Mit freundlichem Gruß
Rico Haaske
Sehr geehrter Herr Haaske,
ich kann mich nur wiederholen: Werden die Ermittlungen in einem Strafverfahren -- wie in der Regel - von den Länderstaatsanwaltschaften geführt, wenden Sie sich mit Ihren Fragen bitte an die zuständigen Landesjustizverwaltungen. Mangels Zuständigkeit des Bundesministeriums der Justiz dürfen mir in diesen Fällen weder Auskünfte aus einem Strafverfahren noch Akteneinsicht in die Ermittlungsakten gewährt werden. Das bedeutet Datenschutz.
Die Konsequenzen des Datenmissbrauchs hat derjenige zu tragen, der gegen das Gesetz verstößt. Ich sage es aber gern noch einmal: Die Fälle bei der Deutschen Telekom oder bei Lidl haben mit der gesetzlichen Regelung zur Vorratsdatenspeicherung nichts zu tun.

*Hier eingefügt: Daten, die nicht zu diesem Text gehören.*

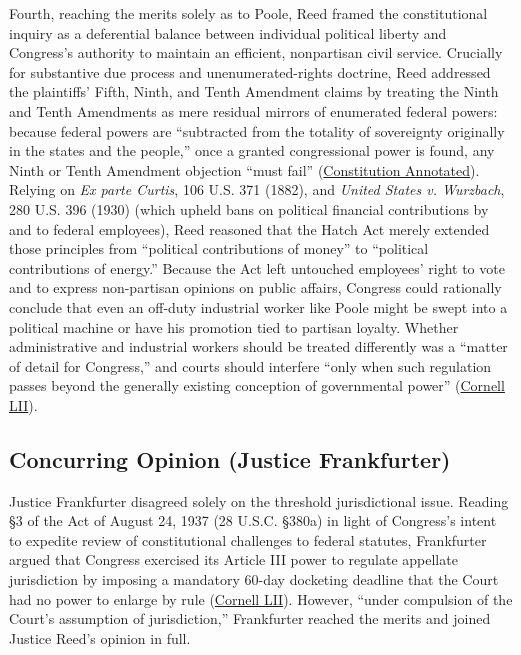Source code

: \documentclass[12pt]{article}
\begin{document}
Fourth, reaching the merits solely as to Poole, Reed framed the constitutional inquiry as a deferential balance between individual political liberty and Congress's authority to maintain an efficient, nonpartisan civil service. Crucially for substantive due process and unenumerated-rights doctrine, Reed addressed the plaintiffs' Fifth, Ninth, and Tenth Amendment claims by treating the Ninth and Tenth Amendments as mere residual mirrors of enumerated federal powers: because federal powers are ``subtracted from the totality of sovereignty originally in the states and the people,'' once a granted congressional power is found, any Ninth or Tenth Amendment objection ``must fail'' (\href{https://constitution.congress.gov/browse/essay/amdt9-3/ALDE_00013643/}{Constitution Annotated}). Relying on \textit{Ex parte Curtis}, 106 U.S. 371 (1882), and \textit{United States v. Wurzbach}, 280 U.S. 396 (1930) (which upheld bans on political financial contributions by and to federal employees), Reed reasoned that the Hatch Act merely extended those principles from ``political contributions of money'' to ``political contributions of energy.'' Because the Act left untouched employees' right to vote and to express non-partisan opinions on public affairs, Congress could rationally conclude that even an off-duty industrial worker like Poole might be swept into a political machine or have his promotion tied to partisan loyalty. Whether administrative and industrial workers should be treated differently was a ``matter of detail for Congress,'' and courts should interfere ``only when such regulation passes beyond the generally existing conception of governmental power'' (\href{https://www.law.cornell.edu/supremecourt/text/330/75}{Cornell LII}).

\subsection{Concurring Opinion (Justice Frankfurter)}

Justice Frankfurter disagreed solely on the threshold jurisdictional issue. Reading \S 3 of the Act of August 24, 1937 (28 U.S.C. \S 380a) in light of Congress's intent to expedite review of constitutional challenges to federal statutes, Frankfurter argued that Congress exercised its Article III power to regulate appellate jurisdiction by imposing a mandatory 60-day docketing deadline that the Court had no power to enlarge by rule (\href{https://www.law.cornell.edu/supremecourt/text/330/75}{Cornell LII}). However, ``under compulsion of the Court's assumption of jurisdiction,'' Frankfurter reached the merits and joined Justice Reed's opinion in full.
\end{document}
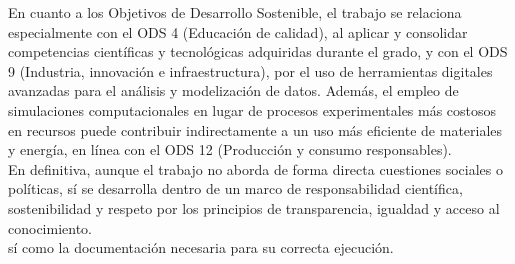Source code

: \documentclass[12pt]{article}
\numberwithin{equation}{section}%
\begin{document}
En cuanto a los Objetivos de Desarrollo Sostenible, el trabajo se relaciona especialmente con el ODS 4 (Educación de calidad), al aplicar y consolidar competencias científicas y tecnológicas adquiridas durante el grado, y con el ODS 9 (Industria, innovación e infraestructura), por el uso de herramientas digitales avanzadas para el análisis y modelización de datos. Además, el empleo de simulaciones computacionales en lugar de procesos experimentales más costosos en recursos puede contribuir indirectamente a un uso más eficiente de materiales y energía, en línea con el ODS 12 (Producción y consumo responsables).\\

En definitiva, aunque el trabajo no aborda de forma directa cuestiones sociales o políticas, sí se desarrolla dentro de un marco de responsabilidad científica, sostenibilidad y respeto por los principios de transparencia, igualdad y acceso al conocimiento.\\
sí como la documentación necesaria para su correcta ejecución.

\newpage

\printbibliography
\end{document}
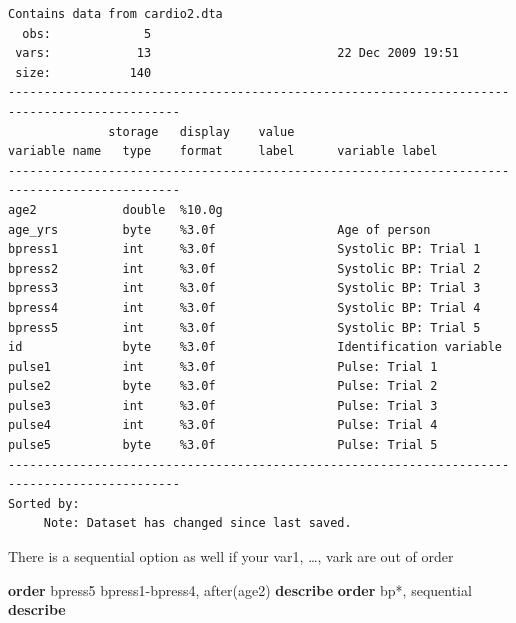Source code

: \documentclass[
]{book}
\newenvironment{Shaded}{\begin{snugshade}}{\end{snugshade}}
\newcommand{\KeywordTok}[1]{\textcolor[rgb]{0.13,0.29,0.53}{\textbf{#1}}}
\newcommand{\NormalTok}[1]{#1}
\begin{document}
\begin{verbatim}
Contains data from cardio2.dta
  obs:             5                          
 vars:            13                          22 Dec 2009 19:51
 size:           140                          
----------------------------------------------------------------------------------------------
              storage   display    value
variable name   type    format     label      variable label
----------------------------------------------------------------------------------------------
age2            double  %10.0g                
age_yrs         byte    %3.0f                 Age of person
bpress1         int     %3.0f                 Systolic BP: Trial 1
bpress2         int     %3.0f                 Systolic BP: Trial 2
bpress3         int     %3.0f                 Systolic BP: Trial 3
bpress4         int     %3.0f                 Systolic BP: Trial 4
bpress5         int     %3.0f                 Systolic BP: Trial 5
id              byte    %3.0f                 Identification variable
pulse1          int     %3.0f                 Pulse: Trial 1
pulse2          byte    %3.0f                 Pulse: Trial 2
pulse3          int     %3.0f                 Pulse: Trial 3
pulse4          int     %3.0f                 Pulse: Trial 4
pulse5          byte    %3.0f                 Pulse: Trial 5
----------------------------------------------------------------------------------------------
Sorted by: 
     Note: Dataset has changed since last saved.
\end{verbatim}

There is a sequential option as well if your var1, \ldots, vark are out of order

\begin{Shaded}
\begin{Highlighting}[]
\KeywordTok{order}\NormalTok{ bpress5 bpress1{-}bpress4, after(age2)}
\KeywordTok{describe}
\KeywordTok{order}\NormalTok{ bp*, sequential}
\KeywordTok{describe}
\end{Highlighting}
\end{Shaded}
\end{document}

Was die Entstehungsgeschichte der Vorratsdatenspeicherung anbelangt, sind sie offensichtlich nicht richtig informiert: Der erste Entwurf auf europäischer Ebene wurde 2002 von Dänemark eingebracht; er war allerdings nicht mehrheitsfähig. Nach den Terroranschlägen in Madrid vom 11. März 2004 -- die Ermittlungsbehörden konnten Mittäter über Verkehrsdaten ermitteln -- gewann die Vorratsdatenspeicherung an Bedeutung. Veranlasst durch den Europäischen Rat und über den Ministerrat legten die Regierungen Frankreichs, Irlands, Schwedens und Großbritanniens einen Regelungsvorschlag vor. In den anschließenden Verhandlungen bemühte sich die Bundesregierung mit Erfolg um eine moderate Regelung und erreichte, dass die ursprünglich vorgesehene Mindestspeicherungsdauer von 36 Monaten auf 6 Monate herabgesetzt wurde.
Außerdem werden Standortdaten bei der Mobilfunktelefonie jetzt nicht umfassend gespeichert, sondern nur bei Beginn des Mobiltelefonats, um zu verhindern, dass ein Bewegungsbild für eine Person anhand dieser Daten erstellt werden kann. Soweit die Hintergrundinformation, wie die Richtlinie zustande gekommen ist. Der deutsche Gesetzgeber hat diese Richtlinie 1: 1, also strikt entlang dem Minimum ins deutsche Recht umgesetzt. Zu nicht mehr und nicht weniger ist Deutschland wie alle anderen Mitgliedsstaaten der EU verpflichtet.